Lorsque cette mère insaisissable est emportée définitivement, la fille lui redonne toute sa présence, (« Ma mère est morte une nuit d’été (…) Ma mère est redevenue présence ») l’éternisant dans un livre devenant sépulture sublime, lui rendant hommage et rendant hommage à cet amour fou, merveilleux, extraordinaire. Le livre est le produit de la déchirure créée par une succession de départs, d’abandons de la mère, aboutissant au dernier, définitif, rendant l’absente paradoxalement intensément présente. Paule du Bouchet fait connaître Tina Jolas, amante de René Char, mais aussi et surtout, la femme intelligente, habitée par la culture (« je me suis assise sur la place publique, par terre dans un coin pour m’abriter du vent avec la pensée miraculeuse qu’enfin, j’allais voir l’aube se lever et je l’ai vue, mais transie, l’aube grelottante dont parle quelqu’un ! »), la collaboratrice intellectuelle et littéraire du poète, à l’écriture éblouissante (« Ma mère écrivait magnifiquement ») faisant jaillir d’images originales, de comparaisons en mouvements s’épanouissant dans la liberté («  (…) il suffit que je ne voie plus André pour que son image s’efface.
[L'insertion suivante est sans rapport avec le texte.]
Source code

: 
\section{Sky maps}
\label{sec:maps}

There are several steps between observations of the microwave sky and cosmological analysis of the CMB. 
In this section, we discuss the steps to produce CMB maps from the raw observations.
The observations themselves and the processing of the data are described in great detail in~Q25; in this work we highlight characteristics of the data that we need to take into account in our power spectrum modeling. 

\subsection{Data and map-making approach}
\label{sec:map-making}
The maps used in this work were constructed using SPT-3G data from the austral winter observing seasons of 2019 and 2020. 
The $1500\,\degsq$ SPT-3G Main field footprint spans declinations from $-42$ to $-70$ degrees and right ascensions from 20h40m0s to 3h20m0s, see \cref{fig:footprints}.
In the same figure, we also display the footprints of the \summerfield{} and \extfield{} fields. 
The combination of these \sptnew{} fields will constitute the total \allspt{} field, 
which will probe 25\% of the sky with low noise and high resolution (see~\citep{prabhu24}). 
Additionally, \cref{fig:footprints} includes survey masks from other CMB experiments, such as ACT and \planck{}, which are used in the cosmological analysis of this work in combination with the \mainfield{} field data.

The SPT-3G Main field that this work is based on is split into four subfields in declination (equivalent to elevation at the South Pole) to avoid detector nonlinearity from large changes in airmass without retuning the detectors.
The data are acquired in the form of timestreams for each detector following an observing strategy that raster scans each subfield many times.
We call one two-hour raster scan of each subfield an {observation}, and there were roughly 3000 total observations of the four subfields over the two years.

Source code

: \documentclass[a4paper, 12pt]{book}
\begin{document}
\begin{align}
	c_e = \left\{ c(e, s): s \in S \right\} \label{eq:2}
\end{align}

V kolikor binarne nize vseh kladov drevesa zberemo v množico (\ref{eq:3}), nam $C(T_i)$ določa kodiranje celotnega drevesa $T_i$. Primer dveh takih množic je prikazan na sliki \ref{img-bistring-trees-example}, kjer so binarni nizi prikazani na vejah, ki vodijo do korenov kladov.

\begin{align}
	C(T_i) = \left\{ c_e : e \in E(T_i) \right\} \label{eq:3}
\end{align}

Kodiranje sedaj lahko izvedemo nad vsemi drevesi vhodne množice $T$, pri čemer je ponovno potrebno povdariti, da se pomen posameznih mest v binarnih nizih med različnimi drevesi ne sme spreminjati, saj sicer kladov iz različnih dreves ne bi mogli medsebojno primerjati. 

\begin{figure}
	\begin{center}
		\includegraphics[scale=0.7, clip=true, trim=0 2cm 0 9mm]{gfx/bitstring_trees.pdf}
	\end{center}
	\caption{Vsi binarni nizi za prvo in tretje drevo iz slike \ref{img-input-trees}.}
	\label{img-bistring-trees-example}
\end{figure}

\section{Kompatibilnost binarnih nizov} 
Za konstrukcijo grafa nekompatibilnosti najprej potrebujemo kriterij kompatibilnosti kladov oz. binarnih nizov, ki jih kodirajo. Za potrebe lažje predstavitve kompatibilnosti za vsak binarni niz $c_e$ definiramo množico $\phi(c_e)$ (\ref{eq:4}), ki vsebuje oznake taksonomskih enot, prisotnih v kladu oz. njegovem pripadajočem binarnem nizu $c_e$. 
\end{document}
C’est comparable au vol d’un oiseau qui longtemps n’a fait que lourdement nager dans quelque beau marécage. Ses ailes battent, de ses pieds il fait jaillir l’eau, la boue, les fleurs aquatiques, il rase l’eau, soutenu maladroitement par ses ailes mais celles-ci se déploient, gagnent en puissance, longtemps il vole au niveau des près, il retombe même dans les eaux puis un jour, la terre embrumée d’un matin disparaît », la nature, sa beauté (« Tarragone, est d’une beauté inespérée, celle de mon pays aimé, vignes, vergers riches, oliviers, amandiers, caroubiers immenses, petits villages nobles sur les éminences et, comme je les aime, les collines bleues à l’horizon (…) »), la fusion entre l’humain et le cosmos, comme Char, en contact avec la nature dans ses productions. Qui a influencé l’écriture de l’autre, René ou Tina  ?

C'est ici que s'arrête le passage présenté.